» Try it
Your answer should be every line of the records that contains the word "already".

Dataset entries:
————————

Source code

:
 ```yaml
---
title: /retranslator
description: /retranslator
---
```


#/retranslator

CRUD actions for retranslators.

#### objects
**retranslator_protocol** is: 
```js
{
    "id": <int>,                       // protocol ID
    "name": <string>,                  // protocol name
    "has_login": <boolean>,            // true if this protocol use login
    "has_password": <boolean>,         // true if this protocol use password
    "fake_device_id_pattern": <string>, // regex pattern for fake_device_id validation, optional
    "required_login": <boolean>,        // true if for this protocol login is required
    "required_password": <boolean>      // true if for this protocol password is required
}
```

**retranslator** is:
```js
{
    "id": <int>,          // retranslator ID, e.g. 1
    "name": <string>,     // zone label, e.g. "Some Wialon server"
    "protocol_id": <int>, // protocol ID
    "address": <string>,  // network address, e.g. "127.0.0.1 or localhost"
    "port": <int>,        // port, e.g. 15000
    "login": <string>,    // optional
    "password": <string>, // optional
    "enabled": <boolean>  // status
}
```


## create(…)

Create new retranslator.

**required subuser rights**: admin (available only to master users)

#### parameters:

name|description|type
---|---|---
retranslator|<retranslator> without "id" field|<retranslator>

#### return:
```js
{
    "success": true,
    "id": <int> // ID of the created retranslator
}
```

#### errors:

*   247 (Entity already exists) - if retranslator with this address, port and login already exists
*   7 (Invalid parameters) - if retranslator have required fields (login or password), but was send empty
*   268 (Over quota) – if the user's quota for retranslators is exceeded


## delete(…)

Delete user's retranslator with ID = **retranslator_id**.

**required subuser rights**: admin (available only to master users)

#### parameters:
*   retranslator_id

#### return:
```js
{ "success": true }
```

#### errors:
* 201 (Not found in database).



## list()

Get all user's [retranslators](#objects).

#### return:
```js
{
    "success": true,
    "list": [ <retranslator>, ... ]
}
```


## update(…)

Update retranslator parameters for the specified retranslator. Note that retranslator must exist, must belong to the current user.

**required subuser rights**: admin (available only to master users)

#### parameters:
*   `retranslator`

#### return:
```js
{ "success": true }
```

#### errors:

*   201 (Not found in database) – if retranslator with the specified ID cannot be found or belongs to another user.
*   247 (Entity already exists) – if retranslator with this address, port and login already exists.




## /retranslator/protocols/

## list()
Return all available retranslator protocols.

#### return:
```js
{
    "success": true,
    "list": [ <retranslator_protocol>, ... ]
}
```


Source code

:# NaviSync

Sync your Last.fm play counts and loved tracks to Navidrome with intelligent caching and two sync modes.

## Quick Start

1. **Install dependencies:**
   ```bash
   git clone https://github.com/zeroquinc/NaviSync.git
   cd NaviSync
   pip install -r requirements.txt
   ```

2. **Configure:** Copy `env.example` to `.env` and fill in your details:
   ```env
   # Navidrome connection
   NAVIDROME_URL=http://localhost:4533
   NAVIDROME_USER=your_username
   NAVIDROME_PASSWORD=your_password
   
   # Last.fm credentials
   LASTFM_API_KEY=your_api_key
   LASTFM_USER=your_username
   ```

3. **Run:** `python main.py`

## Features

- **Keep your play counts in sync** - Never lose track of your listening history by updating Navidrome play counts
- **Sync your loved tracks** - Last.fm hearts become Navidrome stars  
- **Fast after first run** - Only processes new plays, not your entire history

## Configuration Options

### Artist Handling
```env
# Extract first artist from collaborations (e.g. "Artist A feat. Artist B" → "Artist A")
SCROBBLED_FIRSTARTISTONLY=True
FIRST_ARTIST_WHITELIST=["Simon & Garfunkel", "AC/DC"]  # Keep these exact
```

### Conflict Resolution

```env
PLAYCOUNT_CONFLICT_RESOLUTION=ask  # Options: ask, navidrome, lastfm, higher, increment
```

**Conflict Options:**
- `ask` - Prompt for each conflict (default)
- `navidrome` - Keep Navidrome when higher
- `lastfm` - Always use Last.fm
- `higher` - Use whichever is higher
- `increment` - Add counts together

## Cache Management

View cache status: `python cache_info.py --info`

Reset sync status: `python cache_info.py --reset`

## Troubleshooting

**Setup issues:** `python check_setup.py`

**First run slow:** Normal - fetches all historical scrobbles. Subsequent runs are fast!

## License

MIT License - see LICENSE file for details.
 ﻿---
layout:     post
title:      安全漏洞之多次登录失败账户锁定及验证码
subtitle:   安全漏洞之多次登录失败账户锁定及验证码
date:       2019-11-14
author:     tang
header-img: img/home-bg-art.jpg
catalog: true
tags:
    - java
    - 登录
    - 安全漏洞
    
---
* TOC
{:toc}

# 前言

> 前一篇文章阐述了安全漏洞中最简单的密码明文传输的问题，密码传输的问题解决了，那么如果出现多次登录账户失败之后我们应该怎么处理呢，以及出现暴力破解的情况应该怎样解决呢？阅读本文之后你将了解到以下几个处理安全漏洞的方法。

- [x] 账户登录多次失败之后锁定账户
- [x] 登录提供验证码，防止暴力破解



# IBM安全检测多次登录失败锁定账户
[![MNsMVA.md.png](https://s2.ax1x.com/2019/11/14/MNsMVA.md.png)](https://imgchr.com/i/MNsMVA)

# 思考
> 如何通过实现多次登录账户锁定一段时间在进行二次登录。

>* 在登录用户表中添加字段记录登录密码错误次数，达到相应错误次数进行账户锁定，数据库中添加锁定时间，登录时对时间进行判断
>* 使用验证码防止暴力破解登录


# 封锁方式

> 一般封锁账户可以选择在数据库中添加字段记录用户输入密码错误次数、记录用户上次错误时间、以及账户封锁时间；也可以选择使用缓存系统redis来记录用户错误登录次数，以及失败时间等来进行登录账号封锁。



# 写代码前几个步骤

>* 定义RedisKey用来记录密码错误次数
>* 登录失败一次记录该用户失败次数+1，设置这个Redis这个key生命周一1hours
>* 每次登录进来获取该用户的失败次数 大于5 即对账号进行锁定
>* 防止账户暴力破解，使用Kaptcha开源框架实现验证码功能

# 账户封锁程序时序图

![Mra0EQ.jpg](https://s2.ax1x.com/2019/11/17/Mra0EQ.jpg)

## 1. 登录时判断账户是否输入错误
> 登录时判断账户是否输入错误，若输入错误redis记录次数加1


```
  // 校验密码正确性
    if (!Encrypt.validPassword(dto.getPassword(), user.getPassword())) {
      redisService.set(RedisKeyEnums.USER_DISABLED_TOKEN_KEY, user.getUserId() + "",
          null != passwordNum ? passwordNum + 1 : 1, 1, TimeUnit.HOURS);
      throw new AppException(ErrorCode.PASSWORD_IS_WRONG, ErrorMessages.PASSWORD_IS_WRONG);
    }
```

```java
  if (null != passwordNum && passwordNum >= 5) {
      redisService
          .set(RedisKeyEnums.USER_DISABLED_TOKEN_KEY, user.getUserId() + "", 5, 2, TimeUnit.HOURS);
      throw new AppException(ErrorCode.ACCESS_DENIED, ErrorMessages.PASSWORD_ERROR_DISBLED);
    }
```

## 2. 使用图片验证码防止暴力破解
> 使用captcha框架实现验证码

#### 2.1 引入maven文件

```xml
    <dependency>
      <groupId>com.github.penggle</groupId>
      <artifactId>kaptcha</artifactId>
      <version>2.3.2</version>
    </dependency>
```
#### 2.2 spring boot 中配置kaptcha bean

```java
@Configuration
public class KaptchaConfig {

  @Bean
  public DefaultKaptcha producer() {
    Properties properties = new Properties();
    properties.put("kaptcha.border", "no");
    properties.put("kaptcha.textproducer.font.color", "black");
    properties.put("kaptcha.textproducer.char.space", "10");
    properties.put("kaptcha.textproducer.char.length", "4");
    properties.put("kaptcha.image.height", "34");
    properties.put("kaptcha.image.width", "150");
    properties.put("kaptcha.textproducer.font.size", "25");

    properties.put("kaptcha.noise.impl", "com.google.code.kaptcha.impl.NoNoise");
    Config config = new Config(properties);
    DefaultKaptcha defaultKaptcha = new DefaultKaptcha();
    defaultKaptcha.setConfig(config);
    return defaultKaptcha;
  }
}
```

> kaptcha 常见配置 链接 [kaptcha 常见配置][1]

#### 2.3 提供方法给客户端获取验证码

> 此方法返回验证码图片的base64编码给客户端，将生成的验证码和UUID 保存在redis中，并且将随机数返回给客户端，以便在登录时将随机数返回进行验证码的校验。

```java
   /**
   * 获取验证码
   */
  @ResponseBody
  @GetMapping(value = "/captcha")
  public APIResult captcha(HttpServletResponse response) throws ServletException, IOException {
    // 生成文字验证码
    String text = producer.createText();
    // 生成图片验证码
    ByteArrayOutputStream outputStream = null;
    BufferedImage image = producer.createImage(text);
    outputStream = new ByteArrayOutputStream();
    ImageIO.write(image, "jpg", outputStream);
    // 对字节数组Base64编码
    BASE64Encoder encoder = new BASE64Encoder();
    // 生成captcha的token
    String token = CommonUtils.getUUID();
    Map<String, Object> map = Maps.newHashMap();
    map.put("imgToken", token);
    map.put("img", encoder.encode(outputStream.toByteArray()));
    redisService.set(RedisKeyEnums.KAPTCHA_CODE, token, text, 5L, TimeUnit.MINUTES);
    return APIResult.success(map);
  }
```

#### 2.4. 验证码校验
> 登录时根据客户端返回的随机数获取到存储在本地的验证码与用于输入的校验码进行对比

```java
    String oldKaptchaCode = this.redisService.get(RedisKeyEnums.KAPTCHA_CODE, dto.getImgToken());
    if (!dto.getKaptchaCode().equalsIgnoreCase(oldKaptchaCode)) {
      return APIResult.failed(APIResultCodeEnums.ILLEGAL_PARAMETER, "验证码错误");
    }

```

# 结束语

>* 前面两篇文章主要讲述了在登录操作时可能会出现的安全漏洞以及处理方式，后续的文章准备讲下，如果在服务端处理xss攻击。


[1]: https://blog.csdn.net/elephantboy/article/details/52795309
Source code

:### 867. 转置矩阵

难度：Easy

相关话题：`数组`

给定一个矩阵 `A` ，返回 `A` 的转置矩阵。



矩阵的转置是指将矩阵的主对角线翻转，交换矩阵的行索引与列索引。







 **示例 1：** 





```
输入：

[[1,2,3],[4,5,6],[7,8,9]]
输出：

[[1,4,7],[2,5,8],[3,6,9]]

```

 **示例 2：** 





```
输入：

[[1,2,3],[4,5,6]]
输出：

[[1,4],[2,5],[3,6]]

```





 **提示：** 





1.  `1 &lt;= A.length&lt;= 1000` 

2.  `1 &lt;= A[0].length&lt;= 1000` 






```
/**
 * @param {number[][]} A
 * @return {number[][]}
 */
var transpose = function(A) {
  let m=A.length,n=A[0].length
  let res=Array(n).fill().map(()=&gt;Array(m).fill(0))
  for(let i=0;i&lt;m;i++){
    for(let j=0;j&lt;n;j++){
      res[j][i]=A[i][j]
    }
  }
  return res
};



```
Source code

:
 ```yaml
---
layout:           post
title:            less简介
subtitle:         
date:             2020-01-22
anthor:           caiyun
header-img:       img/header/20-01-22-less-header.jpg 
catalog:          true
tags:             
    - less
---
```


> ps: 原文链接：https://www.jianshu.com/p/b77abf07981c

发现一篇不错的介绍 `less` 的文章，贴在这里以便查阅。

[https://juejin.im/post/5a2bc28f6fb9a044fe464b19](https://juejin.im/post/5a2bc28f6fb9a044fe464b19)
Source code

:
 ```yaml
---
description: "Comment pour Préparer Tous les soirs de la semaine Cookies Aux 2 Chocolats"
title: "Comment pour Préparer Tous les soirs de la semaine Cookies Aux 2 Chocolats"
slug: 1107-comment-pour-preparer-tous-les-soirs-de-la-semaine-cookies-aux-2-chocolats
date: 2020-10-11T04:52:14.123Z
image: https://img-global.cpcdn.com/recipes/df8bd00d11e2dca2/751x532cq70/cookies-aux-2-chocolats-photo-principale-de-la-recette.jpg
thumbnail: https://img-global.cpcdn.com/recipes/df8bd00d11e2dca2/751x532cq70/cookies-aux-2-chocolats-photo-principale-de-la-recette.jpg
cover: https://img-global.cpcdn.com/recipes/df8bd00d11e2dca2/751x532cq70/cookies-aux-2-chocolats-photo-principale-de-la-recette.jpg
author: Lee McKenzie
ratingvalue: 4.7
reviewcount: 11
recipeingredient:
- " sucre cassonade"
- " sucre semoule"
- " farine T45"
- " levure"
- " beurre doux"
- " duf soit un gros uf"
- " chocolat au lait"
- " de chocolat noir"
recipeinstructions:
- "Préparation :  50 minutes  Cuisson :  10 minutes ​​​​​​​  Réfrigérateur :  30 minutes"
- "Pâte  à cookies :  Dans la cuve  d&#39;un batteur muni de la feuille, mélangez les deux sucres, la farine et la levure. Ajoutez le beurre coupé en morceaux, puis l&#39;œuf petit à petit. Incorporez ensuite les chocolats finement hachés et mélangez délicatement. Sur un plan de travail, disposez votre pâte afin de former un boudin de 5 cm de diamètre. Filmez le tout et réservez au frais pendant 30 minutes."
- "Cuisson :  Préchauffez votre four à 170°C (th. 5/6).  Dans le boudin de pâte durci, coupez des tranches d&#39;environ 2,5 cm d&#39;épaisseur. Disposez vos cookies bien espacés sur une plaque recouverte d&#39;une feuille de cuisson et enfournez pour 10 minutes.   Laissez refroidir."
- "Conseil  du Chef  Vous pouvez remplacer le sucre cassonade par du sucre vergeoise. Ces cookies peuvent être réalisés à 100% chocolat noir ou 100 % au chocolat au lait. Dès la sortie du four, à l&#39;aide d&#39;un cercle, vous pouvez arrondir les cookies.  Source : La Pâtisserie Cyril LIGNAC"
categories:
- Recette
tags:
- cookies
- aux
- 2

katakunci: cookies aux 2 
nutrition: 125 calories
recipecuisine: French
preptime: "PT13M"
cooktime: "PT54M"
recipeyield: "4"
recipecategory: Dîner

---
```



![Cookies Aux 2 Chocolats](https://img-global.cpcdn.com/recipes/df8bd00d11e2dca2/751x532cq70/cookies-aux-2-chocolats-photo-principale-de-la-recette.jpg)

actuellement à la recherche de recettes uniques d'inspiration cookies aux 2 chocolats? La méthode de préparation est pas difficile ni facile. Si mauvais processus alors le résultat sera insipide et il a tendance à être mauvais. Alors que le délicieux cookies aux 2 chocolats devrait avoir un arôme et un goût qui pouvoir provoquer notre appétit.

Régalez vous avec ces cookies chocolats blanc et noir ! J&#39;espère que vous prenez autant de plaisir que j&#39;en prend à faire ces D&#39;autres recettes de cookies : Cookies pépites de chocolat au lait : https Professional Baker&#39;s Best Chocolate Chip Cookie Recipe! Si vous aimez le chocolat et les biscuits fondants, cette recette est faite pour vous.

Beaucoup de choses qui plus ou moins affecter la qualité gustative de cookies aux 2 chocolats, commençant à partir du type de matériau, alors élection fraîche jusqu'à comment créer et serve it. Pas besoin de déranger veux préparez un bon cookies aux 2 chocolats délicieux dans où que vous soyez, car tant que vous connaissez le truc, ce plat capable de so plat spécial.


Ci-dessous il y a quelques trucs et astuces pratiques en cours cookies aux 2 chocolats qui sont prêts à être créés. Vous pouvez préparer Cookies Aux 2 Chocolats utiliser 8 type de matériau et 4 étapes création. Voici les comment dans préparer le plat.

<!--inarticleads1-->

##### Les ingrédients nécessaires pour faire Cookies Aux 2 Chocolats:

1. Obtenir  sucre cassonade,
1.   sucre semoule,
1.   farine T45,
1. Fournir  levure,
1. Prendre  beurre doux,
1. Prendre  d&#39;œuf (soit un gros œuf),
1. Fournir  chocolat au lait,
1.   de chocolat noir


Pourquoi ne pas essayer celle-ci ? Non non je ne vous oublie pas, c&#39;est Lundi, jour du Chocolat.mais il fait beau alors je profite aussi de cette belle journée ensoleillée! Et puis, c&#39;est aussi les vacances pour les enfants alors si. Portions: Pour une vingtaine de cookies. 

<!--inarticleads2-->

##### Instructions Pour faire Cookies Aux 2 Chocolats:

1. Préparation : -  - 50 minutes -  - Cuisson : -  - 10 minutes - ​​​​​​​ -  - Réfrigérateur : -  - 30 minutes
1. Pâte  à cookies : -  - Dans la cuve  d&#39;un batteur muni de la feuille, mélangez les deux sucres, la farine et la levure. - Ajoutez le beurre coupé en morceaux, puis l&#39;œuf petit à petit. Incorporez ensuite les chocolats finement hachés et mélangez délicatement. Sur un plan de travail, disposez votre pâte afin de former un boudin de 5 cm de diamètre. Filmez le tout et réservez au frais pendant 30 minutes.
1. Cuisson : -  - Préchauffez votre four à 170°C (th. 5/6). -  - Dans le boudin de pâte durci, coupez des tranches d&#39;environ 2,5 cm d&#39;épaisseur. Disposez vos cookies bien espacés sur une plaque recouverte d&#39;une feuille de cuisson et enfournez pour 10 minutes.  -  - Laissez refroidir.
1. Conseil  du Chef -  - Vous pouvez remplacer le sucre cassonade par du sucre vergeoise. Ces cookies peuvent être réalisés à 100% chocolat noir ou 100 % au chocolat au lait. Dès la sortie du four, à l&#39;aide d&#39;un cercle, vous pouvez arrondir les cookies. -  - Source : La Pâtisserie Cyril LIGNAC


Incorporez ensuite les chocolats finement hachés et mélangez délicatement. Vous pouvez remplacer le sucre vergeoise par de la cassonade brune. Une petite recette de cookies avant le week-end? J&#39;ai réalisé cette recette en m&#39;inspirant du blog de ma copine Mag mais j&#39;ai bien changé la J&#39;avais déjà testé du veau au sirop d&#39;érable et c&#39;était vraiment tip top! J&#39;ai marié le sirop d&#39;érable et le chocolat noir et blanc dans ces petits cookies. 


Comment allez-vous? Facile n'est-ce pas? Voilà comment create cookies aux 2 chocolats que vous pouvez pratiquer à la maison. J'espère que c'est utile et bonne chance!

————————

» Task response
*   247 (Entity already exists) - if retranslator with this address, port and login already exists
*   247 (Entity already exists) – if retranslator with this address, port and login already exists.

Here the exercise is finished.